Vancouver Downtown Photo Gallery

Waterfront station opened in 1914 and saw soldiers depart for Europe in World War I. Today, it is a major commuter hub, with Skytrains and the Seabus connecting here.

The Marine Building opened in 1930 and was, for a short time, the tallest building in the British Empire. The art deco is already quite visible outside, although the interiors were sealed off for the weekend. The elaborate design also meant the project went overbudget, and the building was sold off in 1933 for $900,000 to pay off the mortgage.

The Fairmont Hotel was completed in 1939 by the Canadian Pacific Railway, which received a generous grant of land for connecting the city.

Vancouver has a huge Asian community and even street food reflects this diversity. Japadog offers non-standard hot dogs that include Kurobuta sausage, turkey sausage and miso sauce, yakiniku rice, tempura shrimp, and even tonkatsu.

The West End neighbourhood is leafy and lowrise, although change began in the 1970s when the Edwardian houses were gradually replaced by highrises.
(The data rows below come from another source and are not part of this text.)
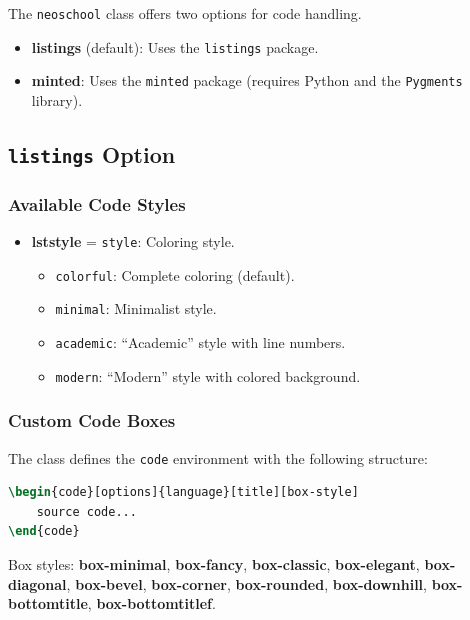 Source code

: \documentclass[
    margin=2cm
]{neoschool}
\begin{document}
The \texttt{neoschool} class offers two options for
code handling.

\begin{itemize}
\item
  \textbf{listings} (default): Uses the
  \texttt{listings} package.
\item
  \textbf{minted}: Uses the \texttt{minted} package
  (requires Python and the \texttt{Pygments} library).
\end{itemize}

\subsection{\texttt{listings} Option}

\subsubsection{Available Code Styles}

\begin{itemize}
\item
  \textbf{lststyle} = \texttt{style}: Coloring style.

  \begin{itemize}
    \item
    \texttt{colorful}: Complete coloring (default).
  \item
    \texttt{minimal}: Minimalist style.
  \item
    \texttt{academic}: ``Academic'' style with line
    numbers.
  \item
    \texttt{modern}: ``Modern'' style with colored
    background.
  \end{itemize}
\end{itemize}

\subsubsection{Custom Code Boxes}

The class defines the \texttt{code} environment with
the following structure:

\begin{lstlisting}[language=TeX]
\begin{code}[options]{language}[title][box-style]
    source code...
\end{code}
\end{lstlisting}

Box styles: \textbf{box-minimal}, \textbf{box-fancy},
\textbf{box-classic}, \textbf{box-elegant}, \textbf{box-diagonal},
\textbf{box-bevel}, \textbf{box-corner}, \textbf{box-rounded},
\textbf{box-downhill}, \textbf{box-bottomtitle},
\textbf{box-bottomtitlef}.
\end{document}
It actually doesn't feel like a downtown location in here with nice landscaping and fairly sparse traffic.

Today, Vancouver is a major cruise centre, with a dock at Canada Place right in the heart of the city.

A short walk away, seaplanes depart for Victoria, the provincial capital on nearby Vancouver Island. Alternatively, if you have a boat parked here, take a longer sea route.